- **Exercise objective**: Pictures excluded, copy all of the data below exactly.
┌──
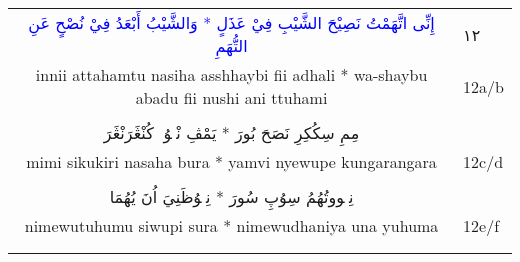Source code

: \documentclass[a4paper, 10pt]{report}
\begin{document}
\begin{longtable}{cl}
\textcolor{blue}{\textarabic{إِنِّى اتَّهَمْتُ نَصِيْحَ الشَّيْبِ فِيْ عَذَلٍ * وَالشَّيْبُ أَبْعَدُ فِيْ نُصْحٍ عَنِ التُّهَمِ}} & \textarabic{١٢} \\* 
innii attahamtu nasiha asshhaybi fii adhali * wa-shaybu abadu fii nushi ani ttuhami & 12a/b \\* 
\E{ } & \\[2mm] 
\textcolor{mygreen}{\textarabic{مِمِ سِكُكِرِ نَصَحَ بُورَ * يَمْڤِ نْيٖوُپٖ كُنْڠَرَنْڠَرَ}} &  \\* 
mimi sikukiri nasaha bura * yamvi nyewupe kungarangara & 12c/d \\* 
\E{ } & \\[2mm] 
\textcolor{mygreen}{\textarabic{نِمٖووتُهُمُ سِوُپِ سُورَ * نِمٖوُظَنِيَ اُنَ يُهُمَا}} &  \\* 
nimewutuhumu siwupi sura * nimewudhaniya una yuhuma & 12e/f \\* 
\E{ } & \\[2mm] 
\\[6mm] 

\end{longtable} 

\renewcommand{\bibname}{References} 
\begingroup 
\printbibliography 
\endgroup 
\end{document}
└──
- **Solved exercise**:
Source code

: \documentclass[a4paper, 10pt]{report}
\begin{document}
\begin{longtable}{cl}
\textcolor{blue}{\textarabic{إِنِّى اتَّهَمْتُ نَصِيْحَ الشَّيْبِ فِيْ عَذَلٍ * وَالشَّيْبُ أَبْعَدُ فِيْ نُصْحٍ عَنِ التُّهَمِ}} & \textarabic{١٢} \\* 
innii attahamtu nasiha asshhaybi fii adhali * wa-shaybu abadu fii nushi ani ttuhami & 12a/b \\* 
\E{ } & \\[2mm] 
\textcolor{mygreen}{\textarabic{مِمِ سِكُكِرِ نَصَحَ بُورَ * يَمْڤِ نْيٖوُپٖ كُنْڠَرَنْڠَرَ}} &  \\* 
mimi sikukiri nasaha bura * yamvi nyewupe kungarangara & 12c/d \\* 
\E{ } & \\[2mm] 
\textcolor{mygreen}{\textarabic{نِمٖووتُهُمُ سِوُپِ سُورَ * نِمٖوُظَنِيَ اُنَ يُهُمَا}} &  \\* 
nimewutuhumu siwupi sura * nimewudhaniya una yuhuma & 12e/f \\* 
\E{ } & \\[2mm] 
\\[6mm] 

\end{longtable} 

\renewcommand{\bibname}{References} 
\begingroup 
\printbibliography 
\endgroup 
\end{document}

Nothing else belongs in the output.